The average cost of a beer is $5.98 throughout baseball, $6.00 throughout the Ballpark. An average hot dog comes in at $5.01 on average, $6.00 at the Ballpark. Parking averages $15.42 everywhere else, and $17.00 in Arlington.

They also track another pretty important stat. They call it the Fan Cost Index® (you know it’s important because they stuck a ® next to it). It’s what it costs, on average, for a family of four to attend a game, including four non-premium tickets, parking, four hot dogs, four sodas, two beers and two souvenir caps.

The Major League average $230.64. At the Ballpark, it’s $217.76.

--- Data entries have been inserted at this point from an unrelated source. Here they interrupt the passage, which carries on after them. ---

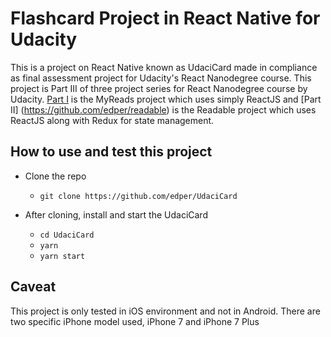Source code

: # Flashcard Project in React Native for Udacity

This is a project on React Native known as UdaciCard made in compliance as final assessment project for Udacity's React Nanodegree course. This project is Part III of three project series for React Nanodegree course by Udacity. [Part I](https://github.com/edper/myreads-udacity) is the MyReads project which uses simply ReactJS and [Part II] (https://github.com/edper/readable) is the Readable project which uses ReactJS along with Redux for state management.

## How to use and test this project

* Clone the repo
    - `git clone https://github.com/edper/UdaciCard`

* After cloning, install and start the UdaciCard
    - `cd UdaciCard`
    - `yarn`
    - `yarn start`
    
## Caveat

This project is only tested in iOS environment and not in Android. There are two specific iPhone model used, iPhone 7 and iPhone 7 Plus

So, with a bit of math one can figure out a few things you may have wondered. Like, how much revenue is generated by actually having an actual fan in a seat at the Ballpark instead of simply a ticket sold (the difference between announced attendance versus actual attendance). When you’re in a stadium and they announce the attendance and you look around and say to yourself, there’s no way that many people are here. What is lost when fans buy a ticket but decide it’s not worth their time to show up?

Take the $217.76 (the cost for four to attend a game), and subtract the cost for four tickets ($26.94 x 4 = $107.76) and you get $110. Divide that by four and it’s $27.50. So, for every fan actually in the Ballpark the team generates an average of $27.50 in revenue. Conversely, for every fan that pays for a ticket and doesn’t show up, the team loses out on $27.50. That’s why when attendance is dreadful in the middle of August and September, teams like the Rangers will offer steep discounts on seats. It’s not the ticket revenue they are after, it’s the $27.50.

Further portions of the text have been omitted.